WHAT YOU ARE ASKED TO DO - The data below should be restated word for word, with every picture omitted.

[Source texts of formatted documents]
****

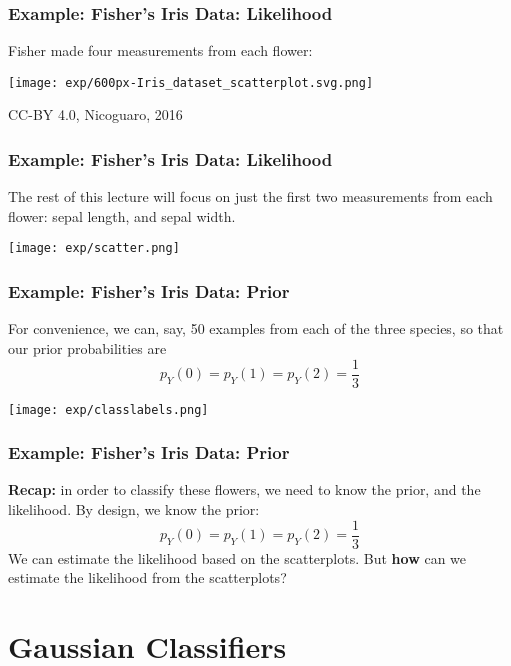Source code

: \documentclass{beamer}
\begin{document}
\begin{frame}
  \frametitle{Example: Fisher's Iris Data: Likelihood}

  Fisher made four measurements from each flower:
  \centerline{\texttt{[image: exp/600px-Iris\_dataset\_scatterplot.svg.png]}}
  {\tiny CC-BY 4.0, Nicoguaro, 2016}
    
\end{frame}

\begin{frame}
  \frametitle{Example: Fisher's Iris Data: Likelihood}

  The rest of this lecture will focus on just the first two
  measurements from each flower: sepal length, and sepal width.
  \centerline{\texttt{[image: exp/scatter.png]}}
    
\end{frame}

\begin{frame}
  \frametitle{Example: Fisher's Iris Data: Prior}

  For convenience, we can, say, 50 examples from each of the three
  species, so that our prior probabilities are
  \[
  p_Y(0) = p_Y(1) = p_Y(2) = \frac{1}{3}
  \]
  \centerline{\texttt{[image: exp/classlabels.png]}}
\end{frame}

\begin{frame}
  \frametitle{Example: Fisher's Iris Data: Prior}

  {\bf Recap:} in order to classify these flowers, we need to know the
  prior, and the likelihood.  By design, we know the prior:
  \[
  p_Y(0) = p_Y(1) = p_Y(2) = \frac{1}{3}
  \]
  We can estimate the likelihood based on the scatterplots.  But {\bf
    how} can we estimate the likelihood from the scatterplots?
\end{frame}

\section[Gaussian]{Gaussian Classifiers}
\setcounter{subsection}{1}
\end{document}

****

RESULT BELOW -
Source code

: \documentclass{beamer}
\begin{document}
\begin{frame}
  \frametitle{Example: Fisher's Iris Data: Likelihood}

  Fisher made four measurements from each flower:
  \centerline{\texttt{[image: exp/600px-Iris\_dataset\_scatterplot.svg.png]}}
  {\tiny CC-BY 4.0, Nicoguaro, 2016}
    
\end{frame}

\begin{frame}
  \frametitle{Example: Fisher's Iris Data: Likelihood}

  The rest of this lecture will focus on just the first two
  measurements from each flower: sepal length, and sepal width.
  \centerline{\texttt{[image: exp/scatter.png]}}
    
\end{frame}

\begin{frame}
  \frametitle{Example: Fisher's Iris Data: Prior}

  For convenience, we can, say, 50 examples from each of the three
  species, so that our prior probabilities are
  \[
  p_Y(0) = p_Y(1) = p_Y(2) = \frac{1}{3}
  \]
  \centerline{\texttt{[image: exp/classlabels.png]}}
\end{frame}

\begin{frame}
  \frametitle{Example: Fisher's Iris Data: Prior}

  {\bf Recap:} in order to classify these flowers, we need to know the
  prior, and the likelihood.  By design, we know the prior:
  \[
  p_Y(0) = p_Y(1) = p_Y(2) = \frac{1}{3}
  \]
  We can estimate the likelihood based on the scatterplots.  But {\bf
    how} can we estimate the likelihood from the scatterplots?
\end{frame}

\section[Gaussian]{Gaussian Classifiers}
\setcounter{subsection}{1}
\end{document}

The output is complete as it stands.